--- START ---

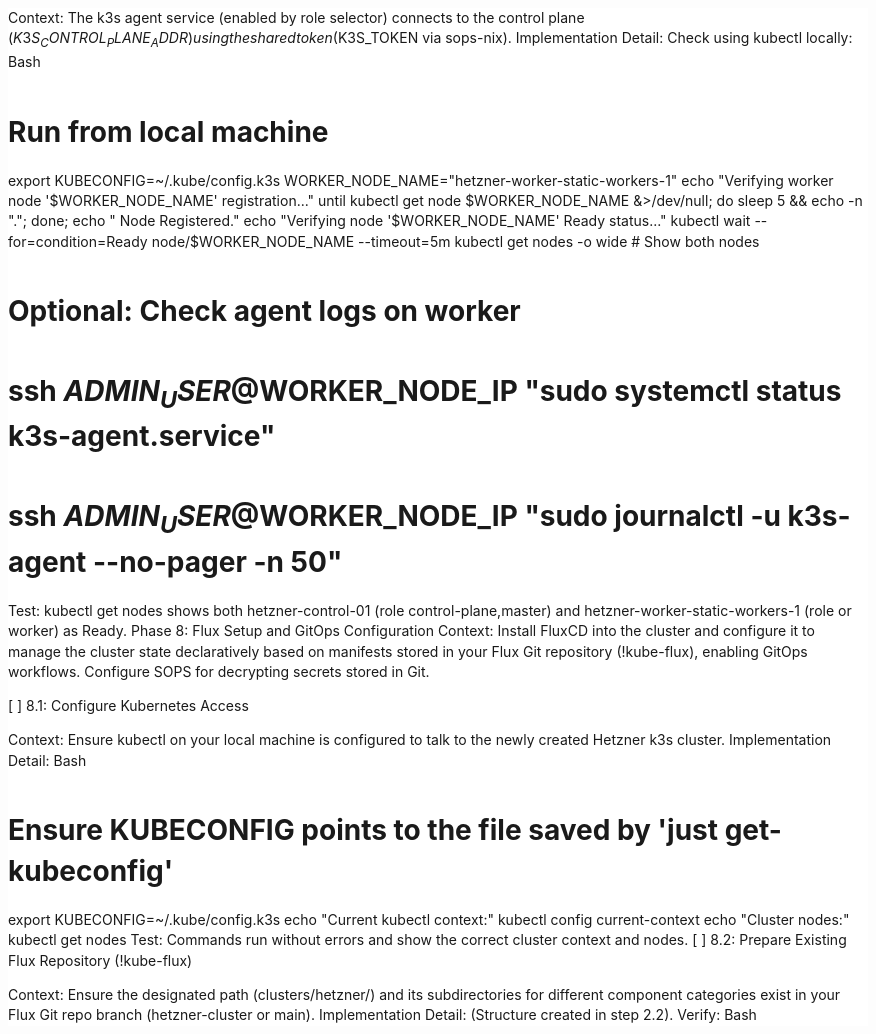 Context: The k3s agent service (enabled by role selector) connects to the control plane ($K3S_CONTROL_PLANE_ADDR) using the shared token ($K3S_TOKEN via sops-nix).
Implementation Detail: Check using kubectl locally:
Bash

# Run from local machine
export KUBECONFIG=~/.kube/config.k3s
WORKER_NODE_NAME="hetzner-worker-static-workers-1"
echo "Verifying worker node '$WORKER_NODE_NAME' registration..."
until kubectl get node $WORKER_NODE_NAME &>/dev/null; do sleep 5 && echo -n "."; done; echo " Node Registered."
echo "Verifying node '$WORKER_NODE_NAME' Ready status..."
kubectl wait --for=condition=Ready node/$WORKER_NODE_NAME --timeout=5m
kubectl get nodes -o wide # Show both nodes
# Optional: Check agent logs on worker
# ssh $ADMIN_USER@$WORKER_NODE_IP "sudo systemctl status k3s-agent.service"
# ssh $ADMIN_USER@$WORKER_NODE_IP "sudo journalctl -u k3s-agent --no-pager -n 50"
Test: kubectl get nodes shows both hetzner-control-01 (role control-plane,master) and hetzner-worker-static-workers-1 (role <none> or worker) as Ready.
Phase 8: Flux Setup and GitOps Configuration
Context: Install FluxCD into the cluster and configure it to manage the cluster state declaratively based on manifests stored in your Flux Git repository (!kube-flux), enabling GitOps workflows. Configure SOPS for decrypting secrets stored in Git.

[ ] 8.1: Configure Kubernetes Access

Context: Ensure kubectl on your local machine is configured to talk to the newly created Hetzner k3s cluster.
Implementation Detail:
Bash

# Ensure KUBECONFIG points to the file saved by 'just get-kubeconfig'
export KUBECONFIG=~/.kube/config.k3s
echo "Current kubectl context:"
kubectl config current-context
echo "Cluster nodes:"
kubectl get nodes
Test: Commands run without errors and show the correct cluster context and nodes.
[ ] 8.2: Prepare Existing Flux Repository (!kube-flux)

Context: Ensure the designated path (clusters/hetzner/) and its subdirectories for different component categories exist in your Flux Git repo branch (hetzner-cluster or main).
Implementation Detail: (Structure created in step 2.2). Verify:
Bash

--- END ---
--- START ---

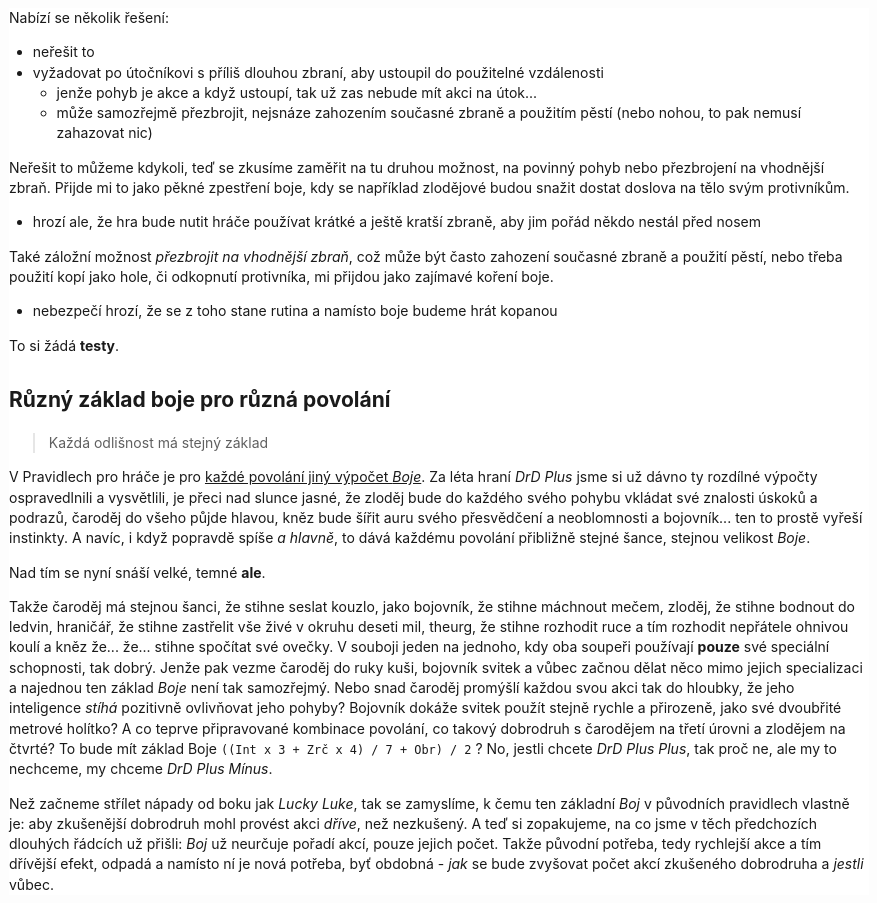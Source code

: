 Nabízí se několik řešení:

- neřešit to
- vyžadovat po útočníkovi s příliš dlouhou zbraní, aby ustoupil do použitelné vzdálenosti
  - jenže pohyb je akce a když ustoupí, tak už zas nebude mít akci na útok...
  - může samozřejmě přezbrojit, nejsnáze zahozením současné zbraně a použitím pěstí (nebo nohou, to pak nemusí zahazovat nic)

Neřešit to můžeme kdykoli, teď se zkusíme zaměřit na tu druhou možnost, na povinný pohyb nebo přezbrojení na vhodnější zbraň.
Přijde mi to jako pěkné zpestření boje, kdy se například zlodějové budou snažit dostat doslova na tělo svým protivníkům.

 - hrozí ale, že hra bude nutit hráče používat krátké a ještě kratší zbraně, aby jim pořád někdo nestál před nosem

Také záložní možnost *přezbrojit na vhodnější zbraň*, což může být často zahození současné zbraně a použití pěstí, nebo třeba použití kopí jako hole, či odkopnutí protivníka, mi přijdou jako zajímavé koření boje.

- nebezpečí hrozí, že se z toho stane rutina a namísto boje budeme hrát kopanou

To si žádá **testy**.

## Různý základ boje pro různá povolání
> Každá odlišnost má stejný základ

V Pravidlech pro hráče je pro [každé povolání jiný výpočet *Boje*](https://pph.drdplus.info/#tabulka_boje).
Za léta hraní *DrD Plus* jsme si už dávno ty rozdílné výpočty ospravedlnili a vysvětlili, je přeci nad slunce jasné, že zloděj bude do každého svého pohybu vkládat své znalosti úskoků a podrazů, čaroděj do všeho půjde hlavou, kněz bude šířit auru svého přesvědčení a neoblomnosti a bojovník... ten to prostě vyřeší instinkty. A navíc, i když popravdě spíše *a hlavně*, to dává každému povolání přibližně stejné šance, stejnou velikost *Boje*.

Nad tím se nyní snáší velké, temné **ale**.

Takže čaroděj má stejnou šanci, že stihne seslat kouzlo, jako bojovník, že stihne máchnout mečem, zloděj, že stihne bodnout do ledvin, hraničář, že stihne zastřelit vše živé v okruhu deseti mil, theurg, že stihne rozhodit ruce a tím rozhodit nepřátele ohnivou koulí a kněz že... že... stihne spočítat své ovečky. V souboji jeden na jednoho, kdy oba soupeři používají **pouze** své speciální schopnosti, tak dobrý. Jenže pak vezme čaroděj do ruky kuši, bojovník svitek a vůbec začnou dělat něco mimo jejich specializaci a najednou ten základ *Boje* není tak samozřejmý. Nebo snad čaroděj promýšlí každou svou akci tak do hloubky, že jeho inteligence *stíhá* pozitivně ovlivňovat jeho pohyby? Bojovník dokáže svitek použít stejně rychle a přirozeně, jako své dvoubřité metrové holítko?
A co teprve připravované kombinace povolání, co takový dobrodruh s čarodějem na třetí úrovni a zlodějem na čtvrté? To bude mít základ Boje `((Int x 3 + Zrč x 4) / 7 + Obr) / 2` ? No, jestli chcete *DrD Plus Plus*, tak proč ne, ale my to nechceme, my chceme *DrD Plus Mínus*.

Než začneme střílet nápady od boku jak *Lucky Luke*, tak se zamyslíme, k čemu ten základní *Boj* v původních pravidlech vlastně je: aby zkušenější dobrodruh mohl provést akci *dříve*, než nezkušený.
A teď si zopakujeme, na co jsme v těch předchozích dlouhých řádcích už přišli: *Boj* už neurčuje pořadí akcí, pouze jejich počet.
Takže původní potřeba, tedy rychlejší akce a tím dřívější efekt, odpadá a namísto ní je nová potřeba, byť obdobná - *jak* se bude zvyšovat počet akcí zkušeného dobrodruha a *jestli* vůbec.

--- END ---
--- START ---

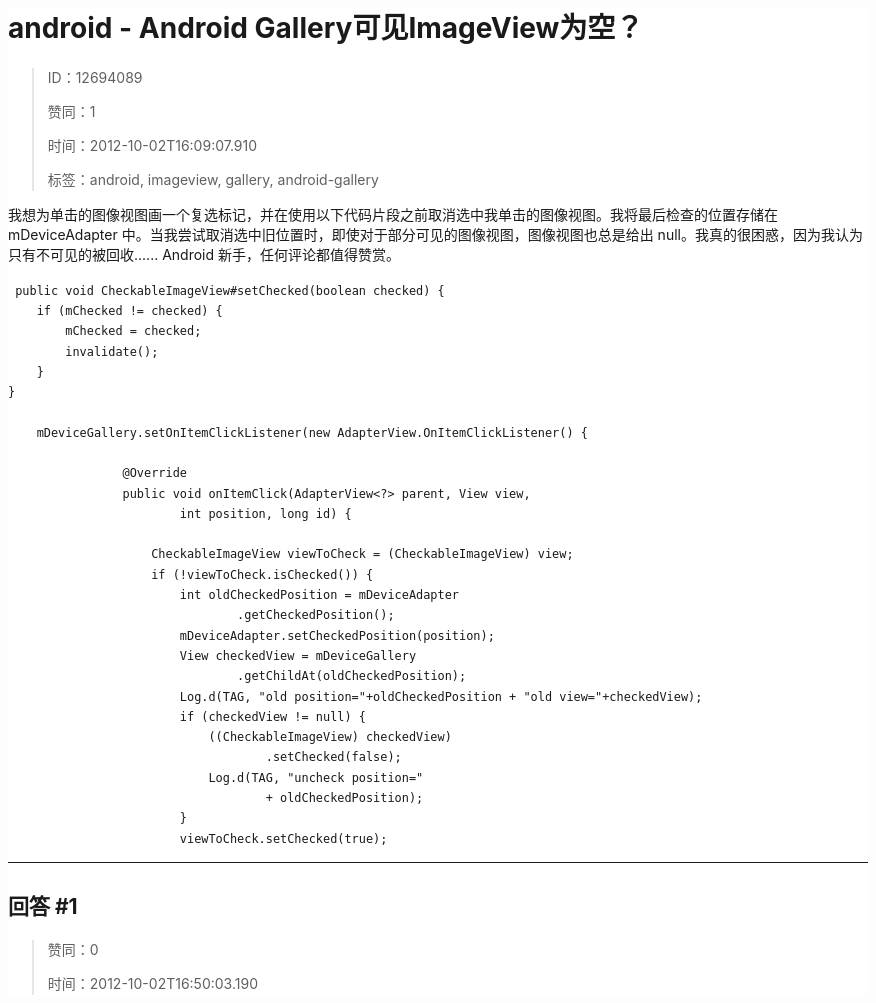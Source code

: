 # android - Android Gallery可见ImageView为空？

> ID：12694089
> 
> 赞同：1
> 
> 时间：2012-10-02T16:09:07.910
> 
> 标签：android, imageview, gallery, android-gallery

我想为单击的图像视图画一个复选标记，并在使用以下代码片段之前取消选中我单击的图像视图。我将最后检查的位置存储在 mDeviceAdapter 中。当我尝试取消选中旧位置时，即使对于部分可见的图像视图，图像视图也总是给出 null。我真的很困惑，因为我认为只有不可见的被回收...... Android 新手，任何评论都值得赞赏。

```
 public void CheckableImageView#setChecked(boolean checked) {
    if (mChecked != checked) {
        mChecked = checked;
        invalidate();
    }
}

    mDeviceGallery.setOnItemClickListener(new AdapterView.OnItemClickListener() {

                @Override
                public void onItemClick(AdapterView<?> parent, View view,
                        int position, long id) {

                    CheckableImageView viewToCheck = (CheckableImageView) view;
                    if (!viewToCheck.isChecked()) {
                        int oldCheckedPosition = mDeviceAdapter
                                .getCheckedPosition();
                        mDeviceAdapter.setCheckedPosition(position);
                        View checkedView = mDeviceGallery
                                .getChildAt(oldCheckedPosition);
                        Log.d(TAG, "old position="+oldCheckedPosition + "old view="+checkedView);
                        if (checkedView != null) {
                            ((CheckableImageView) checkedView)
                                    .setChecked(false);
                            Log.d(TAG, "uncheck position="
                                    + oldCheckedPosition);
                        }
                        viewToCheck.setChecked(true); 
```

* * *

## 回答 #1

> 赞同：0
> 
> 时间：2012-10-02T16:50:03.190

--- END ---

■ Task to carry out ■
Nothing but the lines above, starting at the line that contains "Context: The k3s" and ending at the line that contains "worker node '$WORKER_NODE_NAME'", should be given again, exactly and without the pictures.

■ Result for this exercise ■
 Context: The k3s agent service (enabled by role selector) connects to the control plane ($K3S_CONTROL_PLANE_ADDR) using the shared token ($K3S_TOKEN via sops-nix).
Implementation Detail: Check using kubectl locally:
Bash

# Run from local machine
export KUBECONFIG=~/.kube/config.k3s
WORKER_NODE_NAME="hetzner-worker-static-workers-1"
echo "Verifying worker node '$WORKER_NODE_NAME' registration..."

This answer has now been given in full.